As probably most are aware, the recent sightings of Bigfoot in Indonesia have caused many people to ask the question: Bigfoot… what are you doing in Indonesia?
Were we not good enough, Bigfoot? You were our American Icon, with the freedom to do as you please in the great outdoors without government interference, while still making bank on the side.
The answer is that Bigfoot is in search of new, foreign markets, taking much-needed jobs away from the U.S. workforce. After countless appearances in American movies and reality television, the prolific advertiser is focusing his gaze across seas—potentially removing vital sponsorship from Jack Link’s Beef Jerky and other products.

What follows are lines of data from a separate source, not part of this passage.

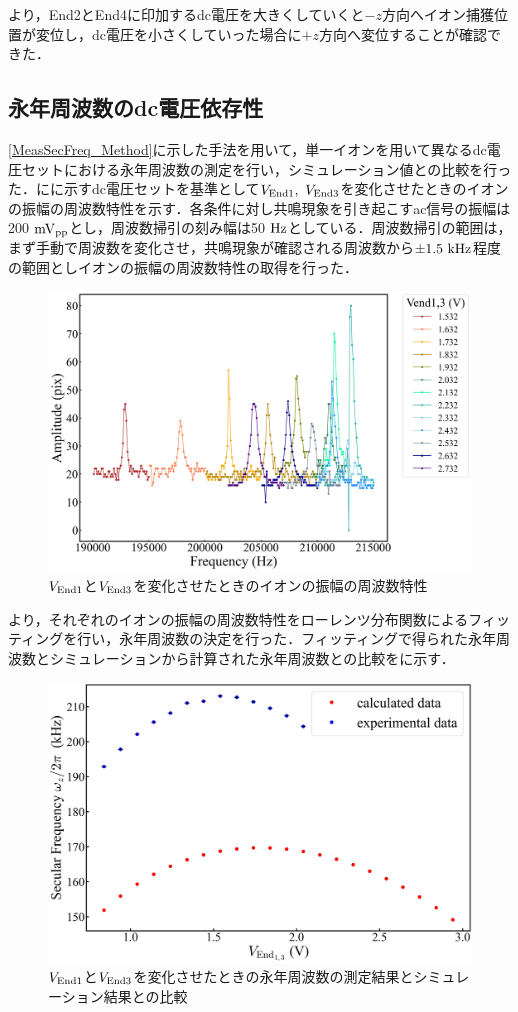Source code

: より，End2とEnd4に印加するdc電圧を大きくしていくと$-z$方向へイオン捕獲位置が変位し，dc電圧を小さくしていった場合に$+z$方向へ変位することが確認できた．

\clearpage

\subsection{永年周波数のdc電圧依存性}
\ref{MeasSecFreq_Method}に示した手法を用いて，単一イオンを用いて異なるdc電圧セットにおける永年周波数の測定を行い，シミュレーション値との比較を行った．にに示すdc電圧セットを基準として$V_{\rm End1}, \ V_{\rm End3}$を変化させたときのイオンの振幅の周波数特性を示す．各条件に対し共鳴現象を引き起こすac信号の振幅は200$\ {\rm mV_{pp}}$とし，周波数掃引の刻み幅は50$\ {\rm Hz}$としている．周波数掃引の範囲は，まず手動で周波数を変化させ，共鳴現象が確認される周波数から$\pm1.5 \ {\rm kHz}$程度の範囲としイオンの振幅の周波数特性の取得を行った．

\begin{figure}[h]
	\begin{center}
		\includegraphics[width = 0.6\linewidth]{./results/figure/end13-SecFreq.jpg}
		\caption{$V_{\rm End1}$と$V_{\rm End3}$を変化させたときのイオンの振幅の周波数特性}
		\label{fig:end13_MeasSec}
	\end{center}
\end{figure}

より，それぞれのイオンの振幅の周波数特性をローレンツ分布関数によるフィッティングを行い，永年周波数の決定を行った．フィッティングで得られた永年周波数とシミュレーションから計算された永年周波数との比較をに示す．

\begin{figure}[h]
	\begin{center}
		\includegraphics[width = 0.6\linewidth]{./results/figure/Vend13-SecFreqZ.jpg}
		\caption{$V_{\rm End1}$と$V_{\rm End3}$を変化させたときの永年周波数の測定結果とシミュレーション結果との比較}
		\label{fig:end13_MeasSec_SimSec}
	\end{center}
\end{figure}

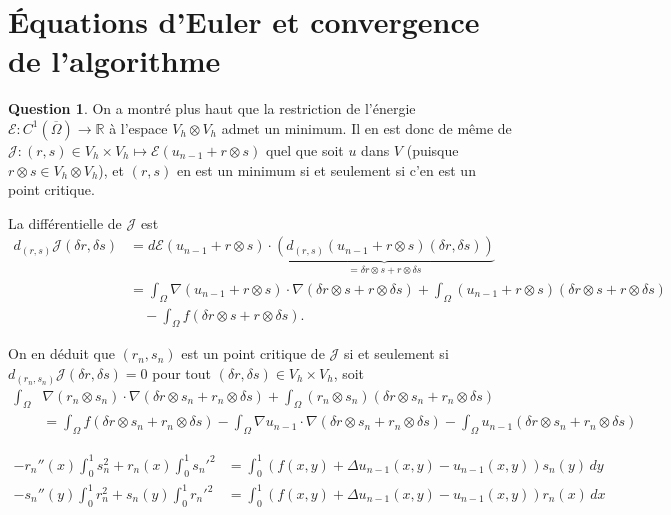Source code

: \documentclass[11pt]{article}
\newcommand{\RR}{\mathbb{R}}
\theoremstyle{definition}
\newtheorem{ques}{Question}
\begin{document}
\section{Équations d'Euler et convergence de l'algorithme}

\begin{ques}
On a montré plus haut que la restriction de l'énergie $\mathcal{E}:C^1(\overline{\Omega})\longrightarrow \RR$ à l'espace $V_h\otimes V_h$ admet un minimum. Il en est donc de même de $\mathcal J:(r,s)\in V_h\times V_h\longmapsto \mathcal{E}(u_{n-1} + r\otimes s)$ quel que soit $u$ dans $V$ (puisque $r\otimes s\in V_h\otimes V_h$), et $(r,s)$ en est un minimum si et seulement si c'en est un point critique.

La différentielle de $\mathcal{J}$ est
\begin{align*}
d_{(r,s)}\mathcal J(\delta r,\delta s) 
&= d\mathcal{E}(u_{n-1}+r\otimes s)\cdot
\underbrace{\left(
d_{(r,s)}(u_{n-1}+r\otimes s)(\delta r,\delta s)\right)
}_{= \delta r\otimes s + r\otimes\delta s} \\
&= \int_\Omega \nabla(u_{n-1}+r\otimes s)\cdot\nabla(\delta r\otimes s + r\otimes\delta s)
+ \int_\Omega (u_{n-1}+r\otimes s)(\delta r\otimes s + r\otimes\delta s)
\\ &\quad - \int_\Omega f(\delta r\otimes s + r\otimes\delta s).
\end{align*}

On en déduit que $(r_n,s_n)$ est un point critique de $\mathcal{J}$ si et seulement si $d_{(r_n,s_n)}\mathcal{J}(\delta r,\delta s) = 0$ pour tout $(\delta r,\delta s)\in V_h\times V_h$, soit
\begin{align}
\int_\Omega &\nabla(r_n\otimes s_n)\cdot\nabla(\delta r\otimes s_n + r_n\otimes \delta s) + \int_\Omega (r_n\otimes s_n)(\delta r\otimes s_n + r_n\otimes \delta s) \nonumber \\
&=\int_\Omega f(\delta r\otimes s_n + r_n\otimes\delta s) - \int_\Omega \nabla u_{n-1}\cdot\nabla(\delta r\otimes s_n + r_n\otimes\delta s) - \int_\Omega u_{n-1}(\delta r\otimes s_n + r_n\otimes\delta s)
\end{align}

\begin{align*}
-r_n''(x)\int_0^1 s_n^2 + r_n(x)\int_{0}^{1}{s_n'}^2 &= \int_{0}^{1}(f(x,y)+\Delta u_{n-1}(x,y) - u_{n-1}(x,y))s_n(y)\,dy \\
-s_n''(y)\int_0^1 r_n^2 + s_n(y)\int_{0}^{1}{r_n'}^2 &= \int_{0}^{1}(f(x,y)+\Delta u_{n-1}(x,y) - u_{n-1}(x,y))r_n(x)\,dx
\end{align*}


\end{ques}
\end{document}
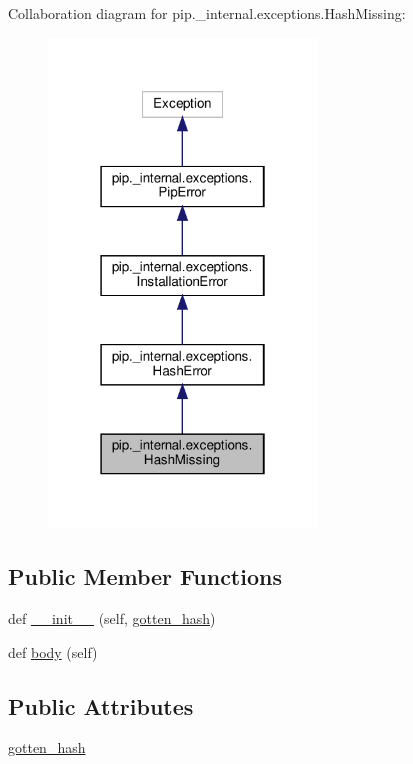 Collaboration diagram for pip.\+\_\+internal.\+exceptions.\+Hash\+Missing\+:
\nopagebreak
\begin{figure}[H]
\begin{center}
\leavevmode
\includegraphics[width=202pt]{classpip_1_1__internal_1_1exceptions_1_1HashMissing__coll__graph}
\end{center}
\end{figure}
\subsection*{Public Member Functions}
\begin{DoxyCompactItemize}
\item 
def \hyperlink{classpip_1_1__internal_1_1exceptions_1_1HashMissing_a0ee6dcf494bd4022600aabde35ddd29f}{\+\_\+\+\_\+init\+\_\+\+\_\+} (self, \hyperlink{classpip_1_1__internal_1_1exceptions_1_1HashMissing_ac0609ac6fee8ef5fc670a982f6a6eeaa}{gotten\+\_\+hash})
\item 
def \hyperlink{classpip_1_1__internal_1_1exceptions_1_1HashMissing_ac0e1ecc6b10c6d140adc7b1e3d4d3f78}{body} (self)
\end{DoxyCompactItemize}
\subsection*{Public Attributes}
\begin{DoxyCompactItemize}
\item 
\hyperlink{classpip_1_1__internal_1_1exceptions_1_1HashMissing_ac0609ac6fee8ef5fc670a982f6a6eeaa}{gotten\+\_\+hash}
\end{DoxyCompactItemize}
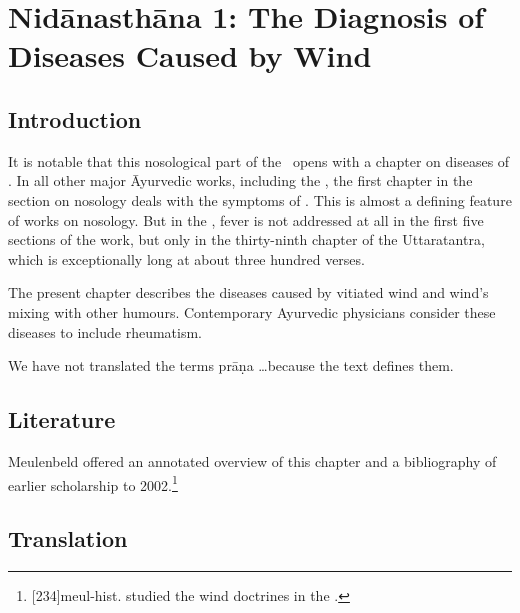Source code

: 
\chapter{Nidānasthāna 1: The Diagnosis of Diseases Caused by Wind}


\section{Introduction}

It is notable that this nosological part of the \SS\ opens with a chapter on
diseases of .  In all other major Āyurvedic works, including the
\CS, the first chapter in the section on nosology deals with the symptoms of
.  This is almost a defining feature of works on nosology.  But
in the \SS, fever is not addressed at all in the first five sections of the
work, but only in the thirty-ninth chapter of the Uttaratantra, which is
exceptionally long at about three hundred verses.

The present chapter describes the diseases caused by vitiated wind and wind's
mixing with other humours. Contemporary Ayurvedic physicians consider these
diseases to include rheumatism. 

We have not translated the terms prāṇa \ldots because the text defines
them.

\section{Literature}

Meulenbeld offered an annotated overview of this chapter and a bibliography of
earlier scholarship to 2002.\footnote{[234]{meul-hist}.
\citep{rube-1954b} studied the wind doctrines in the \CS.}



\section{Translation}


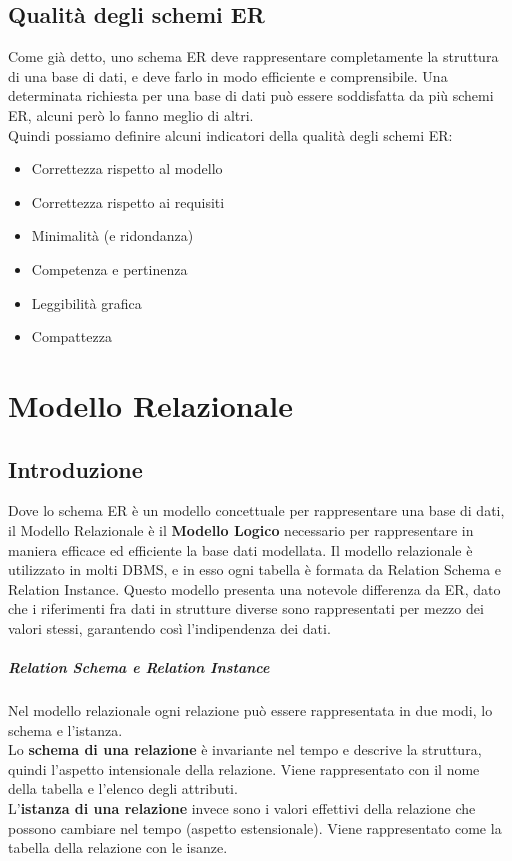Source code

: \documentclass[12pt, a4paper, openany]{book}
\begin{document}
\section{Qualità degli schemi ER}
Come già detto, uno schema ER deve rappresentare completamente la struttura di una base di dati, e deve farlo in modo efficiente e comprensibile. Una determinata richiesta per una base di dati può essere soddisfatta da più schemi ER, alcuni però lo fanno meglio di altri.
\\Quindi possiamo definire alcuni indicatori della qualità degli schemi ER:
\begin{itemize}
    \item Correttezza rispetto al modello
    \item Correttezza rispetto ai requisiti
    \item Minimalità (e ridondanza)
    \item Competenza e pertinenza
    \item Leggibilità grafica
    \item Compattezza
\end{itemize}
\chapter{Modello Relazionale}

\section{Introduzione}
Dove lo schema ER è un modello concettuale per rappresentare una base di dati, il Modello Relazionale è il \textbf{Modello Logico} necessario per rappresentare in maniera efficace ed efficiente la base dati modellata.
Il modello relazionale è utilizzato in molti DBMS, e in esso ogni tabella è formata da Relation Schema e Relation Instance.
Questo modello presenta una notevole differenza da ER, dato che i riferimenti fra dati in strutture diverse sono rappresentati per mezzo dei valori stessi, garantendo così l'indipendenza dei dati.

\paragraph{Relation Schema e Relation Instance}
Nel modello relazionale ogni relazione può essere rappresentata in due modi, lo schema e l'istanza.
\\Lo \textbf{schema di una relazione} è invariante nel tempo e descrive la struttura, quindi l'aspetto intensionale della relazione. Viene rappresentato con il nome della tabella e l'elenco degli attributi.
\\L'\textbf{istanza di una relazione} invece sono i valori effettivi della relazione che possono cambiare nel tempo (aspetto estensionale). Viene rappresentato come la tabella della relazione con le isanze.
\end{document}
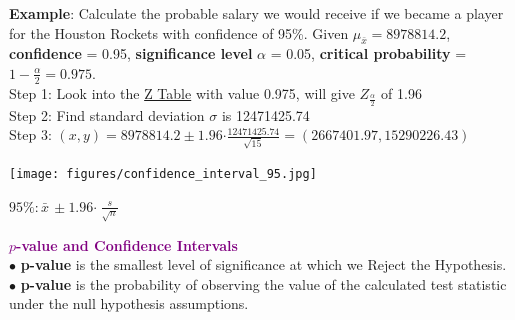 \documentclass[letterpaper, 10.5pt,landscape]{article}
\begin{document}
\begin{multicols*}{3}
\textbf{Example}: Calculate the probable salary we would receive if we became a player for the Houston Rockets with confidence of 95\%. Given $\mu_{\bar{x}} = 8978814.2$, \textbf{confidence} = 0.95, \textbf{significance level} $\alpha$ = 0.05, \textbf{critical probability} = \(1-\frac{\alpha}{2} = 0.975\). \\
Step 1: Look into the \href{https://z-table.com/}{Z Table} with value 0.975, will give \(Z_{\frac{\alpha}{2}}\) of 1.96\\
Step 2: Find standard deviation $\sigma$ is 12471425.74 \\
Step 3: \((x,y) =  8978814.2 \pm 1.96  \boldsymbol{\cdot} \frac{12471425.74}{\sqrt{15}} = (2667401.97, 15290226.43)\)


\vspace{-4pt}
\begin{center}
    \begin{minipage}{0.66\linewidth}
    \texttt{[image: figures/confidence\_interval\_95.jpg]}
    \end{minipage}
\end{center}
\vspace{-4pt}


\(\boxed{95 \% : \bar{x} \, \pm 1.96 \boldsymbol{\cdot} \hspace{3pt}\frac{s}{\sqrt{n}}} \) 





\vspace{3pt}


\vspace{3pt}
\textcolor{purple}{\textbf{\textbf{$p$-value and Confidence Intervals}}} \\

$\bullet$ \textbf{p-value} is the smallest level of significance at which we Reject the Hypothesis. \\


$\bullet$ \textbf{p-value} is the probability of observing the value of the calculated test statistic under the null hypothesis assumptions. \\


\end{multicols*}
\end{document}
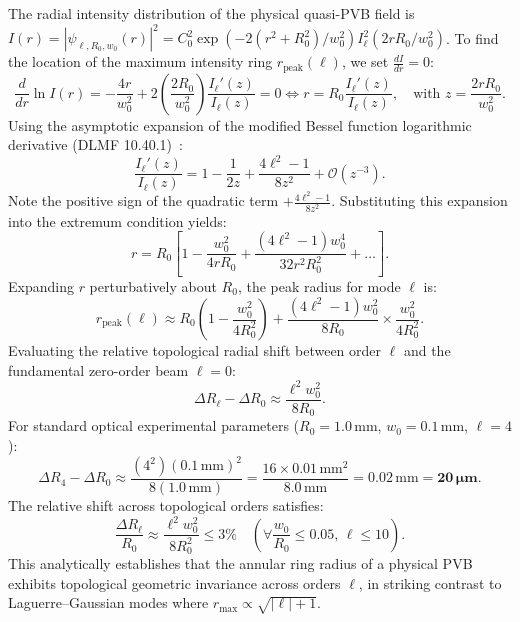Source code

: \documentclass[11pt,a4paper]{article}
\begin{document}
The radial intensity distribution of the physical quasi-PVB field is $I(r) = |\psi_{\ell, R_0, w_0}(r)|^2 = C_0^2 \exp(-2(r^2 + R_0^2)/w_0^2) I_\ell^2(2 r R_0 / w_0^2)$.
To find the location of the maximum intensity ring $r_{\text{peak}}(\ell)$, we set $\frac{d I}{dr} = 0$:
\begin{equation}
\frac{d}{dr} \ln I(r) = -\frac{4r}{w_0^2} + 2 \left( \frac{2 R_0}{w_0^2} \right) \frac{I_\ell'(z)}{I_\ell(z)} = 0 \iff r = R_0 \frac{I_\ell'(z)}{I_\ell(z)}, \quad \text{with } z = \frac{2 r R_0}{w_0^2}.
\label{eq:app_peak_derivative}
\end{equation}
Using the asymptotic expansion of the modified Bessel function logarithmic derivative (DLMF 10.40.1)~\cite{Arfken2012}:
\begin{equation}
\frac{I_\ell'(z)}{I_\ell(z)} = 1 - \frac{1}{2z} + \frac{4\ell^2 - 1}{8 z^2} + \mathcal{O}(z^{-3}).
\label{eq:app_ratio_bessel_deriv}
\end{equation}
Note the positive sign of the quadratic term $+ \frac{4\ell^2 - 1}{8 z^2}$. Substituting this expansion into the extremum condition yields:
\begin{equation}
r = R_0 \left[ 1 - \frac{w_0^2}{4 r R_0} + \frac{(4\ell^2 - 1) w_0^4}{32 r^2 R_0^2} + \dots \right].
\label{eq:app_r_expansion}
\end{equation}
Expanding $r$ perturbatively about $R_0$, the peak radius for mode $\ell$ is:
\begin{equation}
r_{\text{peak}}(\ell) \approx R_0 \left( 1 - \frac{w_0^2}{4 R_0^2} \right) + \frac{(4\ell^2 - 1) w_0^2}{8 R_0} \times \frac{w_0^2}{4 R_0^2}.
\label{eq:app_delta_r_ell}
\end{equation}
Evaluating the relative topological radial shift between order $\ell$ and the fundamental zero-order beam $\ell = 0$:
\begin{equation}
\boxed{\Delta R_\ell - \Delta R_0 \approx \frac{\ell^2 w_0^2}{8 R_0}.}
\label{eq:app_delta_r_final}
\end{equation}
For standard optical experimental parameters ($R_0 = 1.0\,\text{mm}$, $w_0 = 0.1\,\text{mm}$, $\ell = 4$):
\begin{equation}
\Delta R_4 - \Delta R_0 \approx \frac{(4^2)(0.1\,\text{mm})^2}{8(1.0\,\text{mm})} = \frac{16 \times 0.01\,\text{mm}^2}{8.0\,\text{mm}} = 0.02\,\text{mm} = \mathbf{20\,\mu\text{m}}.
\label{eq:app_shift_eval}
\end{equation}
The relative shift across topological orders satisfies:
\begin{equation}
\frac{\Delta R_\ell}{R_0} \approx \frac{\ell^2 w_0^2}{8 R_0^2} \le 3\% \quad \left( \forall \frac{w_0}{R_0} \le 0.05, \, \ell \le 10 \right).
\end{equation}
This analytically establishes that the annular ring radius of a physical PVB exhibits topological geometric invariance across orders $\ell$, in striking contrast to Laguerre--Gaussian modes where $r_{\max} \propto \sqrt{|\ell|+1}$.
\end{document}
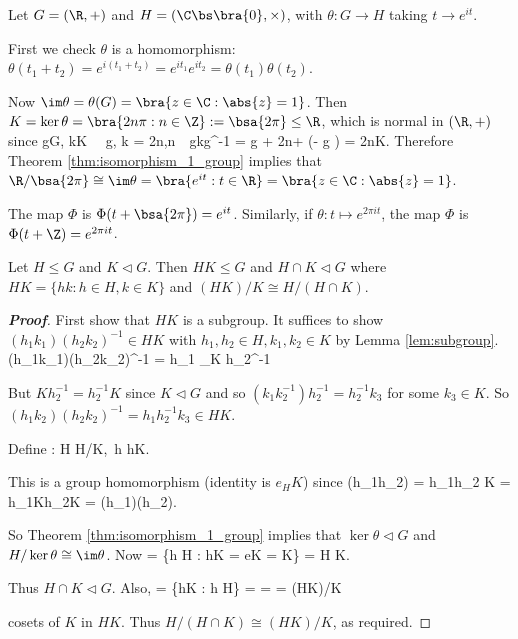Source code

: \begin{example}
Let $G = (\R,+)$ and $H = (\C\bs\bra{0},\times)$, with $\theta:G\to H$ taking $t\to e^{i t}$.

First we check $\theta$ is a homomorphism: $\theta(t_1 + t_2) = e^{i(t_1+t_2)} = e^{it_1}e^{it_2} = \theta(t_1)\theta(t_2)$.

Now $\im \theta = \theta(G) = \bra{z\in \C:\abs{z}=1}$. Then $K = \ker\theta = \bra{2n\pi:n\in \Z}:= \bsa{2\pi}\leq \R$, which is normal in $(\R,+)$ since
\be
\forall g\in G, k\in K \ \ra \ g\in \R, k = 2n\pi,n\in \Z \ \ra \ gkg^{-1} = g + 2n\pi + (- g ) = 2n\pi \in K.
\ee
Therefore Theorem \ref{thm:isomorphism_1_group} implies that $\R/\bsa{2\pi} \cong \im \theta = \bra{e^{it}:t\in \R} = \bra{z\in \C:\abs{z}=1}$.

The map $\Phi$ is $\Phi(t+\bsa{2\pi}) = e^{it}$. Similarly, if $\theta:t\mapsto e^{2\pi it}$, the map $\Phi$ is $\Phi(t + \Z) = e^{2\pi it}$.
\end{example}



\begin{theorem}\label{thm:isomorphism_2_group}
Let $H \leq G$ and $K \lhd G$. Then $HK \leq G$ and $H \cap K \lhd G$ where $HK = \{hk : h \in H, k \in K\}$ and $(HK)/K \cong H/(H \cap K)$.
\end{theorem}

\begin{proof}[\bf Proof]
First show that $HK$ is a subgroup. It suffices to show $(h_1k_1)(h_2k_2)^{-1} \in HK$ with $h_1,h_2\in H, k_1,k_2 \in K$ by Lemma \ref{lem:subgroup}.
\be
(h_1k_1)(h_2k_2)^{-1} = h_1 _{\in K} h_2^{-1}
\ee

But $Kh^{-1}_2 = h^{-1}_2 K$ since $K \lhd G$ and so $(k_1k_2^{-1})h_2^{-1} = h_2^{-1} k_3$ for some $k_3 \in K$. So $(h_1k_2)(h_2k_2)^{-1} = h_1h_2^{-1} k_3 \in HK$.

Define
\be
\theta : H \to H/K,\ h \mapsto hK.
\ee

This is a group homomorphism (identity is $e_HK$) since
\be
\theta(h_1h_2) = h_1h_2 K = h_1Kh_2K = \theta(h_1)\theta(h_2).
\ee

So Theorem \ref{thm:isomorphism_1_group} implies that $\ker \theta \lhd G$ and $H/\ker \theta \cong \im \theta$. Now
\be
\ker \theta = \{h \in H : hK = eK = K\} = H \cap K.
\ee

Thus $H \cap K \lhd G$. Also,
\be
\im \theta = \{hK : h \in H\} =  =  = (HK)/K\ 
\ee

cosets of $K$ in $HK$. Thus $H/(H \cap K) \cong (HK)/K$, as required.
\end{proof}





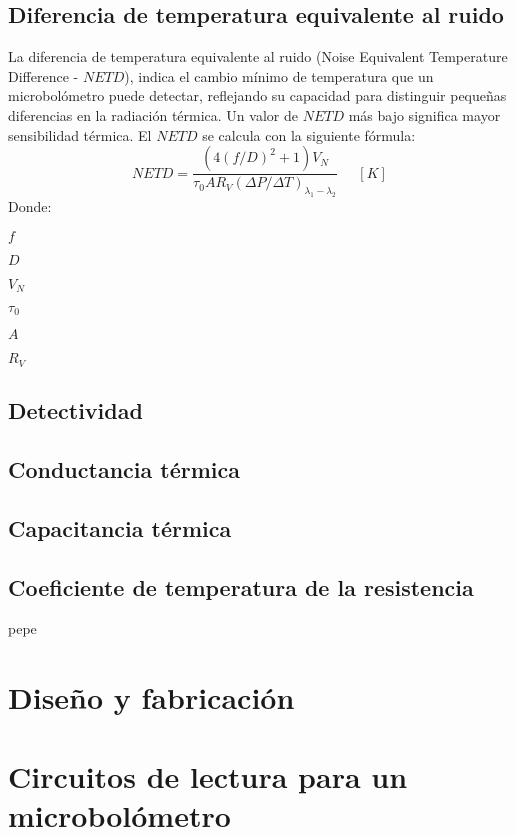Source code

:         \subsection{Diferencia de temperatura equivalente al ruido}
        La diferencia de temperatura equivalente al ruido (Noise Equivalent Temperature Difference - $NETD$), indica el cambio mínimo de temperatura que un microbolómetro puede detectar, reflejando su capacidad para distinguir pequeñas diferencias en la radiación térmica. Un valor de $NETD$ más bajo significa mayor sensibilidad térmica.
        El $NETD$ se calcula con la siguiente fórmula:
        \begin{equation}
        NETD = \frac{(4(f/D)^{2} + 1)V_{N}}{\tau_{0}AR_{V}(\Delta P/\Delta T)_{\lambda_{1} - \lambda_{2}}}\phantom{abc} [K]
        \label{eq:NETD}
        \end{equation}        
        Donde:
        
        $f$
        
        $D$
        
        $V_{N}$
        
        $\tau_{0}$
        
        $A$
        
        $R_{V}$
        
        \subsection{Detectividad}
        \subsection{Conductancia térmica}
        \subsection{Capacitancia térmica}
        \subsection{Coeficiente de temperatura de la resistencia}

pepe

\section{Diseño y fabricación}

\section{Circuitos de lectura para un microbolómetro}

More importantly, Bigfoot contributes a significant amount of money to small towns in the form of tourism — all he has to do is throw some rocks at drunk campers in the woods, causing “shrines” to appear in town as restaurants and gas stations adopt his image as a patron on their walls, which he can then capitalize on revenue. And this is widespread with appearances all over America. As a result, groups like the Texas Bigfoot Research Conservancy can charge annual fees to those who want to seek Bigfoot. These groups conduct “expeditions” into the woods often having to buy expensive equipment in the process--one such being the Bigfoot Research Organization which takes tourists through a section of forest and “teaches” the basics of Bigfoot.
All manner of Bigfoot related products are funneled out of gift shops — from T-shirts to mugs and cement footprints. Towns like Willow Creek, California market themselves as “the Bigfoot capital of the world,” where there are museums, public celebrations, hotels, and statues built around the legend. Its social structure is permeated with oral propagation of brief but quasi-religious life-changing encounters with Bigfoot in the woods (On that one fateful day I was alone in the forest and heard a strange noise which came from the tallest, hairiest looking fellow…). Researcher John Napier has made remarks along these lines, saying: “Bigfoot in some quarters of North America has become Big Business, a commodity to be exploited to the full," giving legitimacy to any “stories” that spread and embed Bigfoot's image into American culture due to the ease that it can be sold to its audience.
Bigfoot was always “among us” in some way. The belief that he may be “out there” adds a certain brand to the way Bigfoot markets himself as a fleeting, untouchable figure, but yet one that is so universally approachable. Bigfoot’s corporate move leaves behind not only his purported children,
But the icon we can reliably cling to when something goes bump in the wilderness at night — that we can use to quantify something we can’t explain in nature as something looking similar to us and the fear goes away.